Say how many lines in the following entries include "mathtt", and add nothing else.

[MATERIAL PROVIDED Boundary: Start]

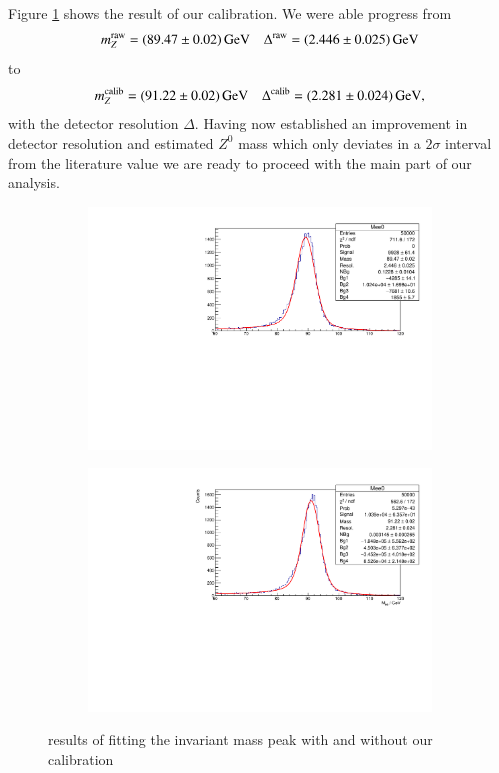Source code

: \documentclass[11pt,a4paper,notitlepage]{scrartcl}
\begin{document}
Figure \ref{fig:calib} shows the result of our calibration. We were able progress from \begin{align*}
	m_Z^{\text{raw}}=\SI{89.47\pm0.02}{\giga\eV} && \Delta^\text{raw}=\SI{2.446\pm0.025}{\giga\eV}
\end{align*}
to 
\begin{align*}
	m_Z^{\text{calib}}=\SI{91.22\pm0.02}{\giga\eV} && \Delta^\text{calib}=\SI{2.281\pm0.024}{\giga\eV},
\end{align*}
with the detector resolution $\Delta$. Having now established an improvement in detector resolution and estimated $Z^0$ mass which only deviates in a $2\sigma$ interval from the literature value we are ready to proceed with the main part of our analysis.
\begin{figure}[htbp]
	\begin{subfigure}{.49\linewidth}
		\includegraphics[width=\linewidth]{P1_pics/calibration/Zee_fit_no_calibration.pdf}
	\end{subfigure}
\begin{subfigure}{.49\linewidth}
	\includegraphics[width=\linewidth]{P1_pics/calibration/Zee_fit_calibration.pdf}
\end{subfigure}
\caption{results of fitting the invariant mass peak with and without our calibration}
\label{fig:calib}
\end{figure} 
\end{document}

[MATERIAL PROVIDED Boundary: End]
[MATERIAL PROVIDED Boundary: Start]

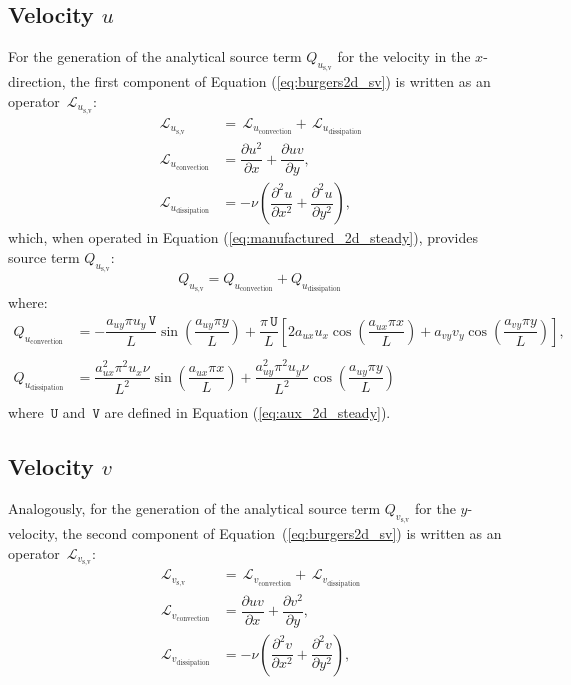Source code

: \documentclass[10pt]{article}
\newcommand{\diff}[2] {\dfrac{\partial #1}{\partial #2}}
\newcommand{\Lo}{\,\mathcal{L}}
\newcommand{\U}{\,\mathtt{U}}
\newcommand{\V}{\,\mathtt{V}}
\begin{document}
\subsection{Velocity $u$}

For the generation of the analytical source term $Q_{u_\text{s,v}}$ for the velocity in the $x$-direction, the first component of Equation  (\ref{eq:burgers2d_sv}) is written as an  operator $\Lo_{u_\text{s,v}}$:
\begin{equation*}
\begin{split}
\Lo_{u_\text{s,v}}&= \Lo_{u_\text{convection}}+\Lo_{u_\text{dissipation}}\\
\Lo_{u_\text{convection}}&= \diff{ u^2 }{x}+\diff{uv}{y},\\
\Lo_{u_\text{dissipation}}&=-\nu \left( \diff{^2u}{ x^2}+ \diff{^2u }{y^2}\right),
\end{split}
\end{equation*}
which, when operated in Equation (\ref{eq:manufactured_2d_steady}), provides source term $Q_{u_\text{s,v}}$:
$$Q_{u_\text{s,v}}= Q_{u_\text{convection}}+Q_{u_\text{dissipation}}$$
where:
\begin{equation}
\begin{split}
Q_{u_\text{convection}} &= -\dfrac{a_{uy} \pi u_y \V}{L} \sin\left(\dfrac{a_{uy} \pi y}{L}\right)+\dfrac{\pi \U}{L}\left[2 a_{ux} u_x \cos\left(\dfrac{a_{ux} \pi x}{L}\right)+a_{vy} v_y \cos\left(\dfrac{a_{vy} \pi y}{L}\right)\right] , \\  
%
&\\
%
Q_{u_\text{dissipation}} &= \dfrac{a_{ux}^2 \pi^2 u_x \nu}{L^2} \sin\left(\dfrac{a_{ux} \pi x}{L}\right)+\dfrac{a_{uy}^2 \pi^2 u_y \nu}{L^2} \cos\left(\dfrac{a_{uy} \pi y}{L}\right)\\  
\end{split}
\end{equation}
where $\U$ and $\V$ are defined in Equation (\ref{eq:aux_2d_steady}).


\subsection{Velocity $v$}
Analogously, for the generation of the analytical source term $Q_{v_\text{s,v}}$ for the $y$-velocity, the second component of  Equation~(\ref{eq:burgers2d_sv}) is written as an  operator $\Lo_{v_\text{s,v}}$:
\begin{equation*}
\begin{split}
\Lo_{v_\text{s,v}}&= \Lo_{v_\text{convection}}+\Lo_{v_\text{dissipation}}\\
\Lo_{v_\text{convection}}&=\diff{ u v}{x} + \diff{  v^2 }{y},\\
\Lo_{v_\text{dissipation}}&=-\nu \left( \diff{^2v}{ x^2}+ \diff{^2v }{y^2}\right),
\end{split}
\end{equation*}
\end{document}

[MATERIAL PROVIDED Boundary: End]

**SOLUTION FOR THIS TASK**
2